While I agree the hard drive is a bottle neck being slow. Staying with 2 gigs ram will help your system run more smoothly and efficently. You will be ok with a 7200rpm hard drive and will notice very little if any performance difference.
January 16, 2006 4:18:08 PM

YO velocci

i got myself two ## WD raptor 74gb## and i use them in a raid 0 set up
it kicks ass
but im thinking off upgrading my pc and i will go back to 2 seperate drives just because i use 1 for work and 1 for games

they are fast i saw the diff. i also have a 3gz p4 cpu with 1 gig ram and 256 ram 6800 gt
im thinking of getting a amd fx 57 or 60 and a gforce 7800gtx

i say if you can go for it DO IT or even the new 150gig drive its still 10,000 rpm good seek time and a nice chache and you dont have to upgrade a hd for years so why not
i dont see a big diff. in 2 gig ram instead of 1 but now some games need it now, but not many
January 16, 2006 5:17:53 PM

get the raptor, because you can always upgrade your ram easily while getting a new hard drive is a pain in the neck. and my friend uses a venice 3200+, 74gb raptor, and 6800gt with 1 gig of ram and it went blazing fast compared to his brothers computer with one 80gb seagate and 2 gigs of ram (other specs were the same).

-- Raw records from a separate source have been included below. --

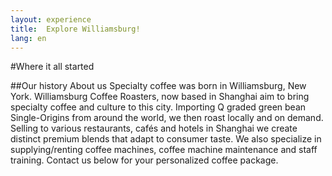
 ```yaml
---
layout: experience
title:  Explore Williamsburg!
lang: en
---
```


#Where it all started

##Our history
About us
Specialty coffee was born in Williamsburg, New York. Williamsburg Coffee Roasters, now based in Shanghai aim to bring specialty coffee and culture to this city. Importing Q graded green bean Single-Origins from around the world, we then roast locally and on demand. 
Selling to various restaurants, cafés and hotels in Shanghai we create distinct premium blends that adapt to consumer taste. We also specialize in supplying/renting coffee machines, coffee machine maintenance and staff training. Contact us below for your personalized coffee package.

soooo, yeah, go for the raptor. like everyone has said, the bottleneck is in your hard drive.
January 17, 2006 5:07:22 AM

Quote:
YO velocci

i got myself two ## WD raptor 74gb## and i use them in a raid 0 set up
it kicks ass
but im thinking off upgrading my pc and i will go back to 2 seperate drives just because i use 1 for work and 1 for games

they are fast i saw the diff. i also have a 3gz p4 cpu with 1 gig ram and 256 ram 6800 gt
im thinking of getting a amd fx 57 or 60 and a gforce 7800gtx

i say if you can go for it DO IT or even the new 150gig drive its still 10,000 rpm good seek time and a nice chache and you dont have to upgrade a hd for years so why not
i dont see a big diff. in 2 gig ram instead of 1 but now some games need it now, but not many


Go for the FX60 dual core. If you got that kind of cash and get the 7800gtx. Go for it. Shoot for the stars. The FX60 is the last for the 939 socket. Now comes the AM2 soccket (940) ddr2. :twisted:
January 17, 2006 5:08:43 AM

Quote:
i will also get 1gb of ram instead of 2, get a cheaper psu, maybe a smaller D: drive or none at all. maybe a cheaper case

I personally think a fast hard drive is the most bang for your buck. I'd decrease your processor/ram before I bought anything less than the Raptor. The hard drive on modern computers IS THE BOTTLENECK. Accessing data is the main thing we wait for these days. When Photoshop or Doom is loading up what's happening? Data is being pulled off and read from your hard drive. The processor isn't doing much but that hard drive is working its ass off.

And if you are doing video capture then you REALLY want the fast hard drive to avoid dropped frames. Video in general benefits greatly but fast HD.

I'm not sure what the rest of your parts are but maybe there are other places to scale back.


I was told you want to have a good PSU, because the HD and PSU are one of the more important things for the Hardware. :twisted:
January 17, 2006 7:06:49 AM

YO TV FREAK


yea i was reading some benchmarks on the 60 and 57 then i saw that the 60 will be short lived and AMD will bring out some new tech soon so the 939 will fade fast. ill think ill wait and see what the new sockets will be. but i may still get the 7800gtx cause i want to play oblivion and the new high res mod of HALF LIFE to the max.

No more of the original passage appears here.